After winning Ladakh , Zorawar Singh was presented to Ranjit Singh, and together with Gulab Singh they sought permission to invade Tibet which would have extended the borders of the Sikh kingdom with the Hindu kingdom of Nepal – a possibility which sent shivers down the spine of the British. However, Ranjit Singh advised both Gulab Singh and Zorawar to exercise restraint . But this fiat did not apply to Baltistan, which was taken by the Dogra troops supplemented with Ladakhi contingents who had been recruited by Zorawar , and by the winter of 1839/40 the fort of Skardu which was captured followed by that of Astor .After the death of Ranjit Singh , Gulab Singh left Lahore for Jammu, and was virtually ‘independent’ of the Durbar. This is when Zorawar mounted his Tibet campaign achieving victories right up to Taklakot . In hindsight, it appears that this is the place where he ought to have stopped and consolidated . But when he left for his pilgrimage to Mansarovar, his flanks were exposed, and he died a fighter’s death in the peak winter of 1841 ( December 12, 1842). Such was the terror that the Tibetans waited for a while before approaching his dead body, after which they severed his head from his body and cut his ears : they feared that his body may have some ‘magical powers’ of resurrection . But he had fought so bravely that even the Tibetan adversaries decided to honour him with a chortem (memorial). But within a few weeks of his death, the famous treaty of Chushul was signed which proclaimed ‘ the relationship between Maharaja Gulab Singh of J&K and the Lama Guru of Lhasa (Dalai Lama ) is now established’ and that both promise to ‘recognize ancient boundaries which should be looked after by each side without resorting to warfare.’

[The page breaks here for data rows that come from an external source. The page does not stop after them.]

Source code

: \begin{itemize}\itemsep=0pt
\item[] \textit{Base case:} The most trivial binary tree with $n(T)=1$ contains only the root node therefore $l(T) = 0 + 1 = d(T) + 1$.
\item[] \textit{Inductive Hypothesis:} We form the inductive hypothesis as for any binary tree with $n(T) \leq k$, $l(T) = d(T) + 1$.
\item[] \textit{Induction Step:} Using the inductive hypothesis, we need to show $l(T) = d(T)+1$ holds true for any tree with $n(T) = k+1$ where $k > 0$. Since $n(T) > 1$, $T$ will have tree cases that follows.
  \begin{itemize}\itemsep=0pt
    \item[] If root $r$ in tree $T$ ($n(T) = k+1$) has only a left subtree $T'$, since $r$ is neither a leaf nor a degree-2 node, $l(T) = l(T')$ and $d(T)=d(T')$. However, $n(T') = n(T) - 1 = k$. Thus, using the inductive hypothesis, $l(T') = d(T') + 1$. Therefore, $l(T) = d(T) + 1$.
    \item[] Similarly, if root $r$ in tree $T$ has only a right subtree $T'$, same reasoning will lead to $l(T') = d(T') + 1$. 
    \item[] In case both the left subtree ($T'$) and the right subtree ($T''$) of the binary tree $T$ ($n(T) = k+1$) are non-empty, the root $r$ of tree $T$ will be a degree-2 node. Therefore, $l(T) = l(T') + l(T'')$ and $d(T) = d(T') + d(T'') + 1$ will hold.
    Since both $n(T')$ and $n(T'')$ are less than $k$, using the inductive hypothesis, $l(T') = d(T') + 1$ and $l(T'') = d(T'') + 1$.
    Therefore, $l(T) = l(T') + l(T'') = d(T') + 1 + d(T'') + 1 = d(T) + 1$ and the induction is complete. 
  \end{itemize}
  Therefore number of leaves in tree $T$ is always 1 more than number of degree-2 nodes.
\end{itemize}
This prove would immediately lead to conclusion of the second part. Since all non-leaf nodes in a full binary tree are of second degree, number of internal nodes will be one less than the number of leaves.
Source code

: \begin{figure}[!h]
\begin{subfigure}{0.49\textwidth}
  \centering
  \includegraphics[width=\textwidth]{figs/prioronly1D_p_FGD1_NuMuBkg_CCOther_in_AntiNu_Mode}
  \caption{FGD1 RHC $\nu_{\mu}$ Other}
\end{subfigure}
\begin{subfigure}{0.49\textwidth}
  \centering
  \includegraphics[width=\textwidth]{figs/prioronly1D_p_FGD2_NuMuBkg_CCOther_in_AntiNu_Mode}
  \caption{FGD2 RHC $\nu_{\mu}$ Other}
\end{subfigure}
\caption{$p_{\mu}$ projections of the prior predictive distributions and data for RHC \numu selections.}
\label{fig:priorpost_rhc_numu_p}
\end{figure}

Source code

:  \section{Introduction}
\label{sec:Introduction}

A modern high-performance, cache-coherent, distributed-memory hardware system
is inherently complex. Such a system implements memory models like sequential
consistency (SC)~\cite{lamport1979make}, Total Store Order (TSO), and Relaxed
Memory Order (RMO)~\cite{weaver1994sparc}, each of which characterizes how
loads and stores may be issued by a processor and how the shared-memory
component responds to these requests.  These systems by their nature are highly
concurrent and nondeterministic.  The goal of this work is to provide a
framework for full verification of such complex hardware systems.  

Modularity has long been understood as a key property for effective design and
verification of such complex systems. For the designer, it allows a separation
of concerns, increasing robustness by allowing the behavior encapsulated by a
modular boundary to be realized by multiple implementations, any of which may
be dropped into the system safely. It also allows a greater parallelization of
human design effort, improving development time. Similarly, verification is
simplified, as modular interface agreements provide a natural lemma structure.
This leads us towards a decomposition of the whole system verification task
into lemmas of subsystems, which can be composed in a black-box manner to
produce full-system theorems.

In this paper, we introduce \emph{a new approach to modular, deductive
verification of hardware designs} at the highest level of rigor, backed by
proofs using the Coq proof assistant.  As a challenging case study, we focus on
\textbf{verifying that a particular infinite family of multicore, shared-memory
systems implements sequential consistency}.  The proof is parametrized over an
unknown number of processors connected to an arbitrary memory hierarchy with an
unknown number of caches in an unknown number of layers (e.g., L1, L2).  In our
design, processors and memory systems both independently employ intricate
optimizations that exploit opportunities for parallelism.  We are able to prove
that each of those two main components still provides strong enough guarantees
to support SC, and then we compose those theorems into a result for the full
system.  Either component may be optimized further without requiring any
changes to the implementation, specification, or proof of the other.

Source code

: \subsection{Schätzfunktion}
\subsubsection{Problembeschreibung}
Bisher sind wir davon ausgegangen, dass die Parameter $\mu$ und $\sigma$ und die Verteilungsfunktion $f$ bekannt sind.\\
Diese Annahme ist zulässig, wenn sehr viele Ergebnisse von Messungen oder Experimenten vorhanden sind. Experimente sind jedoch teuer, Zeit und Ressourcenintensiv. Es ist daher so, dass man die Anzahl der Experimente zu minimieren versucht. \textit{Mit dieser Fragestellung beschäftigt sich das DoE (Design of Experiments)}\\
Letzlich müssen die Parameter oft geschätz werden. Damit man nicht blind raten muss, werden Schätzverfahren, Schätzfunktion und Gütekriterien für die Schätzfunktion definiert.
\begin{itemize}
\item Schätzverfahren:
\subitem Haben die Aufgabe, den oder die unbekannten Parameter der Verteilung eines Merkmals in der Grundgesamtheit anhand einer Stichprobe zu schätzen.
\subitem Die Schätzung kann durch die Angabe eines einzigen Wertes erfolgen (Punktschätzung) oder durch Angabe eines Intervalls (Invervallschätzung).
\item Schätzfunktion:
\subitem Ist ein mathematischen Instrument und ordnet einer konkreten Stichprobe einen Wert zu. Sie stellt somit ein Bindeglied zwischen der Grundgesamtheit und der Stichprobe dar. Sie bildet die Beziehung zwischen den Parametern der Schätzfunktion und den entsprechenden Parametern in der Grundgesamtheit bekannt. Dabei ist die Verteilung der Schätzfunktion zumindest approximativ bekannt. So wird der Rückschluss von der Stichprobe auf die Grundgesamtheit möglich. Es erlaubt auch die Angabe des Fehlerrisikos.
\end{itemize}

But though Zorawar was dead, his legend lived on, and the Dogra troops have always looked up to him for inspiration . this heritage was acknowledge by Field Marshal William Slim, 1st Viscount Slim who wrote : The Dogra proved themselves yet again a hardened and courageous fighter. Like his predecessors, he has been proud of his military heritage and has shown himself well versed in the art of war. Nor did he fail to live up to his age-old reputation of combining courage with modesty and good manners as a gentleman should. I know from personal experience that in an army with many fine battalions, the Dogras have not merely upheld their brilliant reputation, but have added lustre to the pages of history of both their own regiment and of the Indian Army.